Year-over-year (YOY) growth is a key performance indicator comparing growth in one period (usually a month) against the comparable period twelve months before the previous year, hence the name). Unlike standalone monthly metrics, YOY gives you a picture of your performance without seasonal effects, monthly volatility, and other factors. You see a clearer picture of your actual successes and challenges over time. Unsurprisingly, this is a key metric for retail analytics.
The first big advantage of YOY growth is in eliminating seasonality from your growth metrics. Most retailers see a sharp uptick in sales during the holiday season. On a single month basis, this can give a false indication of massive growth.
Calculate the (YOY) Growth Rate
To calculate the (YOY) growth rate, you need two numbers: Last year number & this year number. Steps to follow:
Subtract last year’s number from this year’s number. That gives you the total difference for the year. If it’s positive, it indicates a year-over-year gain, not a loss. For example, this year you sold 115 paintings. Last year you sold 110. You sold 5 more paintings this year.

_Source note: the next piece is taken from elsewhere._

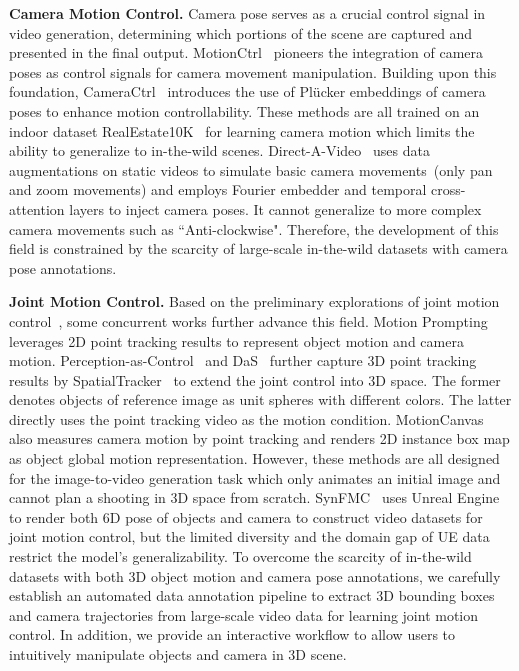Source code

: \noindent\textbf{Camera Motion Control.} Camera pose serves as a crucial control signal in video generation, determining which portions of the scene are captured and presented in the final output. MotionCtrl~\cite{MotionCtrl} pioneers the integration of camera poses as control signals for camera movement manipulation. Building upon this foundation, CameraCtrl~\cite{cameractrl} introduces the use of Plücker embeddings of camera poses to enhance motion controllability. These methods are all trained on an indoor dataset RealEstate10K~\cite{realestate10k} for learning camera motion which limits the ability to generalize to in-the-wild scenes. Direct-A-Video~\cite{yang2024direct} uses data augmentations on static videos to simulate basic camera movements~(only pan and zoom movements) and employs Fourier embedder and temporal cross-attention layers to inject camera poses. It cannot generalize to more complex camera movements such as ``Anti-clockwise". Therefore, the development of this field is constrained by the scarcity of large-scale in-the-wild datasets with camera pose annotations.



\noindent\textbf{Joint Motion Control.} Based on the preliminary explorations of joint motion control~\cite{MotionCtrl,yang2024direct}, some concurrent works further advance this field. Motion Prompting~\cite{geng2024motion} leverages 2D point tracking results to represent object motion and camera motion. Perception-as-Control~\cite{chen2025perception} and DaS~\cite{shader} further capture 3D point tracking results by SpatialTracker~\cite{SpatialTracker} to extend the joint control into 3D space. The former denotes objects of reference image as unit spheres with different colors. The latter directly uses the point tracking video as the motion condition. MotionCanvas~\cite{motioncanvas}
also measures camera motion by point tracking and renders 2D instance box map as object global motion representation. However, these methods are all designed for the image-to-video generation task which only animates an initial image and cannot plan a shooting in 3D space from scratch. SynFMC~\cite{shuai2025free} uses Unreal Engine to render both 6D pose of objects and camera to construct video datasets for joint motion control, but the limited diversity and the domain gap of UE data restrict the model's generalizability. To overcome the scarcity of in-the-wild datasets with both 3D object motion and camera pose annotations, we carefully establish an automated data annotation pipeline to extract 3D bounding boxes and camera trajectories from large-scale video data for learning joint motion control. In addition, we provide an interactive workflow to allow users to intuitively manipulate objects and camera in 3D scene.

Then, divide the difference by last year’s number. That’s 5 paintings divided by 110 paintings. That gives you the year-over-year growth rate.
Now simply put it into per cent format. You find 5 / 110 = 0.045 or 4.5%.
Example: Lets say- in June 2021, total employment was 131.955 million. Total employment in June 2020 was 130.530 million. Here’s how to calculate the year-over-year growth rate.
Subtract 130.530 million from 131.955 million. The difference is 1.425 million.
Divide 1.425 million by 130.530 million, last year’s employment number.
The answer is 0.0109 or 1.09%. That’s the year-over-year growth rate.
Pros & cons
Negates seasonality because, it compares specific points in time.
Smoothens out volatility throughout the year to compare net results.
Easy to calculate; no need for spread sheet or financial calculator.
States results in percentage terms for an easy comparison across different-sized companies.
Offers meaningless results if one time period had negative growth.
Can hide problems in a given month if only comparing full-year metrics YOY.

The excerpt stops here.